Gammage files for Governor

As of this morning, the Texas Democratic Party will have a legitimately contested gubernatorial primary in March:

Bob Gammage today filed paperwork with the Texas Democratic Party, officially becoming a candidate for Texas Governor. Below is the text of his of his remarks.

“Good morning. Thank you all for coming. In the weeks to come we will have a formal announcement that addresses specific issues and goals. Today I will just make a brief statement about why I am running.

“This campaign is about reform. It is about opening state policy-making to public scrutiny. It is about restoring the public trust.

“When I first entered public life as a newly minted freshman member of the Texas House some years ago, the people of Texas faced a crisis of political corruption. Our lawmaking process and our entire state government were dominated by an authoritarian system, controlled by lobbyists, special interests and power elites who ran rampant in our halls of government, and who ran roughshod over the public interest. I soon became a proud member of the Dirty 30 - a bipartisan group of 19 Democrats and 11 Republicans in the Texas House - who stood up to the power brokers and, with the help of an outraged citizenry, beat that corrupt political machine.

“Today, unfortunately, our state government has come full circle. Once again we desperately need the citizens of Texas to take charge of their state government.

“Today there is a corrupt political machine which stretches from Washington, D.C. all the way to Austin. Tom DeLay and his cronies are at one end, and Rick Perry and his pals are at the other. The money flows both ways. It has corrupted our politics, corrupted our government and, more importantly, corrupted public policy and betrayed the public trust.

“Public office is a public trust. I am running against today's corrupt political machine. I am standing up for reform. I am determined to do everything in my power to restore the public trust and the integrity of the political system. Sometimes good citizenship requires you to put your personal interests aside and just do what's right.

“In an ideal world, the governor of Texas should denounce the shenanigans of Tom DeLay and his twisted, unethical schemes. But Rick Perry is too weak and too dependent on the wealthy, powerful and ruthless special interests that both he and DeLay work for.

“The sad truth is that bad values and weak character at the top produce bad policies for the rest of us. We've seen it time and again -- a leadership that preaches character and commonly held values while practicing neither. On virtually every important issue - funding our public schools, the tax burden on middle-income families, health care for our children, preserving our environment, funding for our public colleges and universities, and how we choose our elected officials -- the men at the top do not fight for the common good, but for the privileged power elite who bankroll their campaigns and keep their machine rolling.

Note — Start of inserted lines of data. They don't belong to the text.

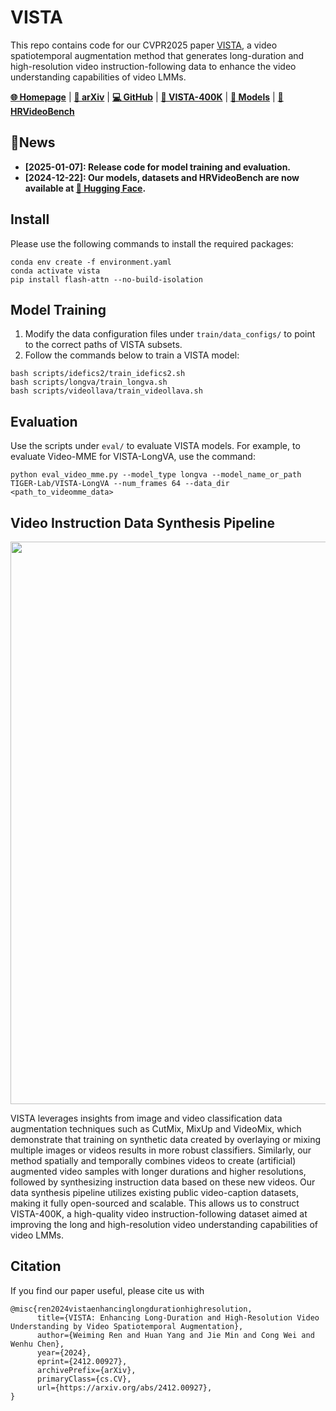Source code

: # VISTA

This repo contains code for our CVPR2025 paper [VISTA](https://arxiv.org/abs/2412.00927), a video spatiotemporal augmentation method that generates long-duration and high-resolution video instruction-following data to enhance the video understanding capabilities of video LMMs.

[**🌐 Homepage**](https://tiger-ai-lab.github.io/VISTA/) | [**📖 arXiv**](https://arxiv.org/abs/2412.00927) | [**💻 GitHub**](https://github.com/TIGER-AI-Lab/VISTA) | [**🤗 VISTA-400K**](https://huggingface.co/datasets/TIGER-Lab/VISTA-400K) | [**🤗 Models**](https://huggingface.co/collections/TIGER-Lab/vista-674a2f0fab81be728a673193) | [**🤗 HRVideoBench**](https://huggingface.co/datasets/TIGER-Lab/HRVideoBench)

## 🔔News
- **[2025-01-07]: Release code for model training and evaluation.**
- **[2024-12-22]: Our models, datasets and HRVideoBench are now available at [🤗 Hugging Face](https://huggingface.co/collections/TIGER-Lab/vista-674a2f0fab81be728a673193).**

## Install
Please use the following commands to install the required packages:
```
conda env create -f environment.yaml
conda activate vista
pip install flash-attn --no-build-isolation
```

## Model Training
1. Modify the data configuration files under `train/data_configs/` to point to the correct paths of VISTA subsets.
2. Follow the commands below to train a VISTA model:
```
bash scripts/idefics2/train_idefics2.sh
bash scripts/longva/train_longva.sh
bash scripts/videollava/train_videollava.sh
```

## Evaluation
Use the scripts under `eval/` to evaluate VISTA models. For example, to evaluate Video-MME for VISTA-LongVA, use the command:
```
python eval_video_mme.py --model_type longva --model_name_or_path TIGER-Lab/VISTA-LongVA --num_frames 64 --data_dir <path_to_videomme_data>
```

## Video Instruction Data Synthesis Pipeline
<p align="center">
<img src="https://tiger-ai-lab.github.io/VISTA/static/images/vista_main.png" width="900">
</p>

VISTA leverages insights from image and video classification data augmentation techniques such as CutMix, MixUp and VideoMix, which demonstrate that training on synthetic data created by overlaying or mixing multiple images or videos results in more robust classifiers. Similarly, our method spatially and temporally combines videos to create (artificial) augmented video samples with longer durations and higher resolutions, followed by synthesizing instruction data based on these new videos. Our data synthesis pipeline utilizes existing public video-caption datasets, making it fully open-sourced and scalable. This allows us to construct VISTA-400K, a high-quality video instruction-following dataset aimed at improving the long and high-resolution video understanding capabilities of video LMMs.



## Citation
If you find our paper useful, please cite us with
```
@misc{ren2024vistaenhancinglongdurationhighresolution,
      title={VISTA: Enhancing Long-Duration and High-Resolution Video Understanding by Video Spatiotemporal Augmentation}, 
      author={Weiming Ren and Huan Yang and Jie Min and Cong Wei and Wenhu Chen},
      year={2024},
      eprint={2412.00927},
      archivePrefix={arXiv},
      primaryClass={cs.CV},
      url={https://arxiv.org/abs/2412.00927}, 
}
```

Let's hope for the sake of ridding ourselves of Rick Perry that this doesn't turn into an expensive knockdown dragout that weakens our eventual nominee. Gammage sounds capable of taking the fight to the GOP, and he offers a clear choice between old guard and New Mainstream.

To be clear: if Gammage wins the primary in March I'll gladly support him.

But I'll support my former Congressman and friend Chris Bell in the primary, and I'm still waiting for Bob -- or anyone else -- to answer some questions for me.

Update (12/16) : Yesterday morning, I e-mailed the Gammage campaign the questions I asked in the blog post linked immediately above, and last night I attended the Harris County Democratic Party holiday party, where Bob Gammage coincidentally was a late arrivee. As I made my way over to introduce myself, his associate John Effinger intercepted me and -- being familiar with my questions -- brushed them aside with a curt "There's nothing there".

Well John, in the holiday spirit I chose not to make our intial meeting confrontational, but that answer just won't wash.

I'll keep asking them, and it might be wise if you suggest that Bob consider answering them straight.